A Concise History of the Communist Party of China
- Original title: 中国共产党简史
- Language: Mandarin Chinese (translated into several world languages, including English)
- Genre: History
- Publisher: People's Publishing House; CCP Party History Press
- Publication date: February 2021
- Publication place: People's Republic of China
- Published in English: 2021
- Media type: Print (Hardcover, Paperback)
- Pages: 531
- ISBN: 978-7-01-023203-4

= A Concise History of the Communist Party of China =

Chinese Communist Party book

A Concise History of the Communist Party of China is a book about the history of the Chinese Communist Party (CCP). It was approved by the CCP Central Committee, organized by the CCP Publicity Department, and compiled by the Institute of Party History and Literature along with other units to support the Campaign on Party History Learning and Education.
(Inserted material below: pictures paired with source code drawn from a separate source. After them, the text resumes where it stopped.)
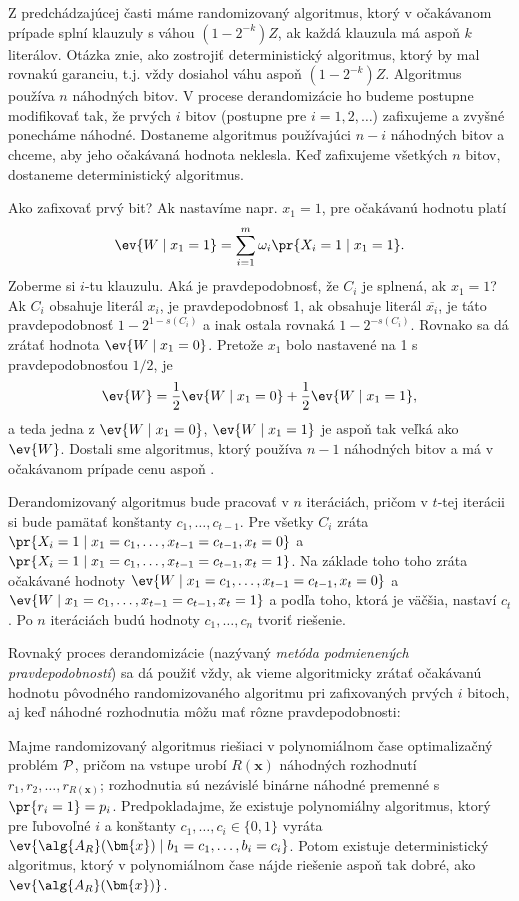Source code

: \noindent
Z predchádzajúcej časti máme randomizovaný algoritmus, ktorý v očakávanom prípade splní klauzuly
s váhou
$(1-2^{-k})Z$, ak každá klauzula má aspoň $k$ literálov. Otázka znie, ako zostrojiť deterministický algoritmus,
ktorý by mal rovnakú garanciu, t.j. vždy dosiahol váhu aspoň $(1-2^{-k})Z$. 
Algoritmus  používa $n$ náhodných bitov. V procese derandomizácie ho budeme postupne modifikovať
tak, že prvých $i$ bitov (postupne pre $i=1,2,\ldots$) zafixujeme a zvyšné ponecháme náhodné.
Dostaneme algoritmus používajúci $n-i$ náhodných bitov a chceme, aby jeho očakávaná hodnota neklesla.
Keď zafixujeme
všetkých $n$ bitov, dostaneme deterministický algoritmus.

\noindent
Ako zafixovať prvý bit? 
Ak nastavíme napr. $x_1=1$, pre očakávanú hodnotu platí
$$\ev{W\mid x_1=1}=\sum_{i=1}^m\omega_i\pr{X_i=1\mid x_1=1}.$$
Zoberme si $i$-tu klauzulu. Aká je pravdepodobnosť, že $C_i$ je splnená, ak $x_1=1$? Ak $C_i$
obsahuje literál $x_i$, je pravdepodobnosť 1, ak obsahuje literál $\overline{x_i}$, je táto
pravdepodobnosť $1-2^{1-s(C_i)}$ a inak ostala rovnaká $1-2^{-s(C_i)}$.
Rovnako sa dá zrátať hodnota $\ev{W\mid x_1=0}$. Pretože $x_1$ bolo nastavené na 1 s pravdepodobnosťou $1/2$,
je
$$\ev{W} = \frac{1}{2}\ev{W\mid x_1=0} + \frac{1}{2}\ev{W\mid x_1=1},$$
a teda jedna z $\ev{W\mid x_1=0}$, $\ev{W\mid x_1=1}$ je aspoň tak veľká ako $\ev{W}$.
Dostali sme algoritmus, ktorý používa $n-1$ náhodných bitov a má v očakávanom
prípade cenu aspoň .


\noindent
Derandomizovaný algoritmus  bude pracovať v $n$ iteráciách, pričom v $t$-tej iterácii 
si bude pamätať konštanty $c_1,\ldots,c_{t-1}$. Pre všetky $C_i$ zráta 
$\pr{X_i=1\mid x_1=c_1,\ldots,x_{t-1}=c_{t-1},x_t=0}$ a
$\pr{X_i=1\mid x_1=c_1,\ldots,x_{t-1}=c_{t-1},x_t=1}$. Na základe toho  toho zráta očakávané hodnoty
$\ev{W\mid x_1=c_1,\ldots,x_{t-1}=c_{t-1},x_t=0}$
a $\ev{W\mid x_1=c_1,\ldots,x_{t-1}=c_{t-1},x_t=1}$ a podľa toho, ktorá je väčšia, nastaví $c_t$.
Po $n$ iteráciách budú hodnoty $c_1,\ldots,c_n$ tvoriť riešenie.

\noindent
Rovnaký proces derandomizácie (nazývaný {\em metóda podmienených pravdepodobností}) sa dá použiť
vždy, ak vieme algoritmicky zrátať očakávanú hodnotu pôvodného randomizovaného algoritmu
pri zafixovaných prvých $i$ bitoch, aj keď náhodné rozhodnutia môžu mať rôzne pravdepodobnosti:

\begin{veta}
\label{thm:derandom}
Majme randomizovaný algoritmus  riešiaci v polynomiálnom čase optimalizačný problém ${\cal P}$, pričom
na vstupe  urobí $R(\bm{x})$ 
náhodných rozhodnutí $r_1,r_2,\ldots,r_{R(\bm{x})}$;
rozhodnutia sú nezávislé binárne náhodné premenné s $\pr{r_i=1}=p_i$. 
Predpokladajme, že existuje polynomiálny algoritmus,
ktorý pre ľubovoľné $i$ a konštanty $c_1,\ldots,c_i\in\{0,1\}$
vyráta $\ev{\alg{A_R}(\bm{x})\mid b_1=c_1,\ldots,b_i=c_i}$. Potom existuje deterministický algoritmus,
ktorý v polynomiálnom čase nájde riešenie aspoň tak dobré, ako $\ev{\alg{A_R}(\bm{x})}$.
\end{veta}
It was jointly published by the People's Publishing House and the CCP History Press in February 2021. Books with the same title have been published in 2001 and 2010.

== Content ==
The book consists of 10 chapters and 70 sections, totaling approximately 531 pages and 280,000 words, and recounts the 100-year history of the Chinese Communist Party. The 33 years from the Third Plenary Session of the 11th CCP Central Committee to the 17th CCP National Congress account for 30% of the book, while the nearly 10 years since Xi Jinping assumed office as general secretary in 2012 account for 27.5%, with a particular focus on the history of the Party since the 18th CCP National Congress.
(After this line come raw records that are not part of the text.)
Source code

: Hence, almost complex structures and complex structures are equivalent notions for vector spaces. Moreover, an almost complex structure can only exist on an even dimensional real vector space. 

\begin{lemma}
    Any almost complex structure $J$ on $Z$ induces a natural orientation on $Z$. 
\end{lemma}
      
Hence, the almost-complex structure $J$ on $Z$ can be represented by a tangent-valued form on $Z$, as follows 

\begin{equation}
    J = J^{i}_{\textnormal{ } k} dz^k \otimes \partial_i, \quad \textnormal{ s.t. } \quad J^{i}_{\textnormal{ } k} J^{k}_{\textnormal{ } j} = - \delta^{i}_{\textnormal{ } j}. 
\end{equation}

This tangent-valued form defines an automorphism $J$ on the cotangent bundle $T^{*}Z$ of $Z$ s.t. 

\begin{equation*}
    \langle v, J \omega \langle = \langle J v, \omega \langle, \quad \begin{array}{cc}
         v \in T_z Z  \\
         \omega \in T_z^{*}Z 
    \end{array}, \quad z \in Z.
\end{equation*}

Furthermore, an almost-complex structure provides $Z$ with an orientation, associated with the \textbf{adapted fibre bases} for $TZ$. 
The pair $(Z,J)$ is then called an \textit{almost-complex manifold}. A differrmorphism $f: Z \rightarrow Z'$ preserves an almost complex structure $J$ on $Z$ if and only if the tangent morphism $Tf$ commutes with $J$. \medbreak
Compared with party history textbooks published in previous years, this book simplifies the history of the Cultural Revolution, includes "socialist construction developed amid twists and turns" in Chapter 6, Section 3, and adds achievements in national defense, diplomacy, and economy during the Cultural Revolution. Previous party history textbooks, such as Seventy Years of the Communist Party of China and History of the Communist Party of China published in 1991 and 2002, made the "Cultural Revolution" and "Ten Years of Civil War" independent chapters. However, this book still maintains the historical resolution of the Cultural Revolution.

== Release ==
The book was jointly published by the People's Publishing House and the CCP History Press in February 2021. In July, its English version was published in the United Kingdom.